The words were soft, the man gently coaxing it to stand strong and bear healthy fruit. Slowly the melody drew to a close, the man sitting in silence for a few moments before pulling up his chin and glancing at Linweylan with a grin "I am from K'nas, but I have lived in Ilirea for the majority of my life. I only came to Ellesmera a handful of years ago..."
She tip-toed around like a cat, careful and cautious, but full of hidden potential. She wasn't the sort who spent time taking walks just for the sake of the scenery, the mood, or thinking alone. She could do and experience all that without walking around pointlessly. But today she was on a mission. She did though admit that she always loved to just stop and listen to the occasional song that someone played or sang. Even to her, who had lived in this place all her long life, the music and the landscape was always so awesome and artistically beautiful. The elves' race and culture screamed perfection wherever one looked, and the proud race knew it well. But of course, most wise ones knew that no person in this world was morally, righteously perfect. That was the curse of the world - that nobody could be perfect, that everyone had some measure of evil within.

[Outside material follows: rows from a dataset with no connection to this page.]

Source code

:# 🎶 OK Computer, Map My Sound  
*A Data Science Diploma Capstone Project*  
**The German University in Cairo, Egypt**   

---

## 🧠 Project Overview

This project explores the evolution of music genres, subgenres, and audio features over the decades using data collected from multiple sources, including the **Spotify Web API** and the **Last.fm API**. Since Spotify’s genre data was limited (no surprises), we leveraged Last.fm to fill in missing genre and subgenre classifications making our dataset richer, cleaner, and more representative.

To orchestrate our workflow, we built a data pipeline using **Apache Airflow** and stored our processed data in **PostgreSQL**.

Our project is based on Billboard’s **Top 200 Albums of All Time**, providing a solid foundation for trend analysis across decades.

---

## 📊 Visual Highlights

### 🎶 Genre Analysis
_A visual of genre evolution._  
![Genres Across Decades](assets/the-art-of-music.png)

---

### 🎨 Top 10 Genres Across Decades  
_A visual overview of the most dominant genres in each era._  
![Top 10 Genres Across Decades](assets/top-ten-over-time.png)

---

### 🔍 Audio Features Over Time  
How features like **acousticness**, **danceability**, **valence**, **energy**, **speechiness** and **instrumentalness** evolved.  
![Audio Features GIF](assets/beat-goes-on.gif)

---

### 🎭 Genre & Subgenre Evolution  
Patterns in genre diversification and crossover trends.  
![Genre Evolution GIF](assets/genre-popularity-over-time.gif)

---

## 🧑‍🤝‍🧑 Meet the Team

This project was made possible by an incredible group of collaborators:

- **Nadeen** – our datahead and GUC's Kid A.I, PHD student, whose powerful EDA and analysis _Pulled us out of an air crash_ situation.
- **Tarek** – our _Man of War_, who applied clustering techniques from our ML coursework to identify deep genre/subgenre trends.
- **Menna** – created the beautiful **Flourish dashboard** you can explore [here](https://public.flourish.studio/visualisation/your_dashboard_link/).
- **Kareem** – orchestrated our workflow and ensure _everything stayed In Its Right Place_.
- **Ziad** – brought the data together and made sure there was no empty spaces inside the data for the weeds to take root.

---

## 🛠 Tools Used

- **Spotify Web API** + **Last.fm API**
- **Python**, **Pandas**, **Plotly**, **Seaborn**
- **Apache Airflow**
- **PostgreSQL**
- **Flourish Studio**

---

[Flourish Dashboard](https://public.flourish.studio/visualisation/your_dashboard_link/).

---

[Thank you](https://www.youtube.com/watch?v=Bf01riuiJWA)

She often felt a tad bit jealous of all the artistic talents that the others possessed, like singing or playing instruments or using their magic to make the trees and rocks to super cool things. But she wouldn't give up her fighting specialty for any of those. She could easily be happy to just appreciate what the others did. She was extremely appreciative of the tall, thick trees that shielded her fair face from the sun. She had hung out in those spots where the sun's harsh rays glared down on her and began to make her feel uncomfortable to no end. Life in Ellesmera was fabulous.
Well, she had a mission, and now that it was over, she was returning to her home on the other side of the city with a small back-pack full of dead firewood that she found in the less populated parts of the ginormous forest. Technically, she still had the mission of returning back with them. Since the trees of Elesmera were always brimming with life enforced by magic and spells of longetivity and prosperity, their branches never grew old and broke off, and the whole city was flawlessly clean. The only debris on the ground to be found was dirt, rocks, and stray unnatural items such as loose pieces of paper or occasional dropped trash.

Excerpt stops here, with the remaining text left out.